When World War II engulfed the United States in December 1941, the country’s first massive military mobilization began. The loss of men in the workforce necessitated the employment of women to substitute in traditionally male occupations throughout society. To name a few, “Women were riveters, spot and torch welders, hydraulic press operators, crane operators, shell loaders, bus drivers, train conductors, bellhops, lifeguards, lumberjacks … cowgirls, section hands, coal mine checkers, car washers, filling station operators, taxi drivers, barbers, policemen [and] ferry command pilots.”3
Women were also employed to fill in for draftees in the sporting world. “They worked as jockeys, umpires, bowling pin setters, caddies, horse trainers, and even football coaches.”4
In January 1942, President Franklin D. Roosevelt assured Baseball Commissioner Kenesaw Mountain Landis “that it would be best for the country to keep baseball going,”5 but by mid-December 1942, the message from the Office of War Information’s representative Ken Beirn was not so encouraging.
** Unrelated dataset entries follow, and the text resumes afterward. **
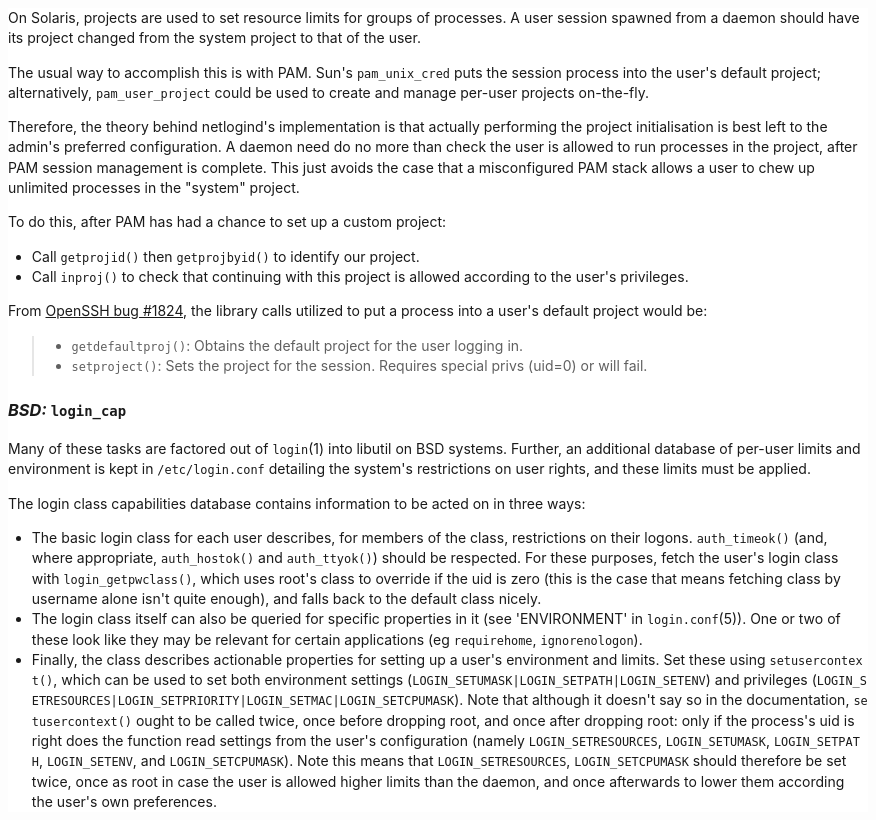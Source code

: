 On Solaris, projects are used to set resource limits for groups of processes. A user session spawned from a daemon should have its project changed from the system project to that of the user.

The usual way to accomplish this is with PAM. Sun's `pam_unix_cred` puts the session process into the user's default project; alternatively, `pam_user_project` could be used to create and manage per-user projects on-the-fly.

Therefore, the theory behind netlogind's implementation is that actually performing the project initialisation is best left to the admin's preferred configuration. A daemon need do no more than check the user is allowed to run processes in the project, after PAM session management is complete. This just avoids the case that a misconfigured PAM stack allows a user to chew up unlimited processes in the "system" project.

To do this, after PAM has had a chance to set up a custom project:
* Call `getprojid()` then `getprojbyid()` to identify our project.
* Call `inproj()` to check that continuing with this project is allowed according to the user's privileges.

From [OpenSSH bug #1824](https://bugzilla.mindrot.org/show_bug.cgi?id=1824), the library calls utilized to put a process into a user's default project would be:
>  * `getdefaultproj()`: Obtains the default project for the user logging in.
>  * `setproject()`: Sets the project for the session. Requires special privs (uid=0) or will fail.

### _BSD:_ `login_cap`

Many of these tasks are factored out of `login`(1) into libutil on BSD systems. Further, an additional database of per-user limits and environment is kept in `/etc/login.conf` detailing the system's restrictions on user rights, and these limits must be applied.

The login class capabilities database contains information to be acted on in three ways:
* The basic login class for each user describes, for members of the class, restrictions on their logons. `auth_timeok()` (and, where appropriate, `auth_hostok()` and `auth_ttyok()`) should be respected. For these purposes, fetch the user's login class with `login_getpwclass()`, which uses root's class to override if the uid is zero (this is the case that means fetching class by username alone isn't quite enough), and falls back to the default class nicely.
* The login class itself can also be queried for specific properties in it (see 'ENVIRONMENT' in `login.conf`(5)). One or two of these look like they may be relevant for certain applications (eg `requirehome`, `ignorenologon`).
* Finally, the class describes actionable properties for setting up a user's environment and limits. Set these using `setusercontext()`, which can be used to set both environment settings (`LOGIN_SETUMASK|LOGIN_SETPATH|LOGIN_SETENV`) and privileges (`LOGIN_SETRESOURCES|LOGIN_SETPRIORITY|LOGIN_SETMAC|LOGIN_SETCPUMASK`). Note that although it doesn't say so in the documentation, `setusercontext()` ought to be called twice, once before dropping root, and once after dropping root: only if the process's uid is right does the function read settings from the user's configuration (namely `LOGIN_SETRESOURCES`, `LOGIN_SETUMASK`, `LOGIN_SETPATH`, `LOGIN_SETENV`, and `LOGIN_SETCPUMASK`). Note this means that `LOGIN_SETRESOURCES`, `LOGIN_SETCPUMASK` should therefore be set twice, once as root in case the user is allowed higher limits than the daemon, and once afterwards to lower them according the user's own preferences.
The government’s plan to place three to four million more men in uniform by the summer of 1943 would force millions more to “transfer from their non-essential occupations to war jobs.”6 Major-league owners were advised that this manpower push could reflect negatively on the continuation of their non-essential, professional sport and quite possibly necessitate its postponement for the 1943 season.
The war turned the country’s male/female roles in the work force topsy-turvy. It also resulted in the imminent postponement of major-league baseball in deference to increased war manpower demands anticipated during the summer of 1943. These factors, combined with a broad talent base of skilled female softball players throughout the US and Canada, coalesced to make conditions ripe for the creation of a women’s professional softball league. It was left to the Chicago Cubs’ innovative owner, Philip K. Wrigley, to envision filling major-league ballparks with women players in the absence of men, just as women were already filling in for men in every other imaginable occupation throughout the nation.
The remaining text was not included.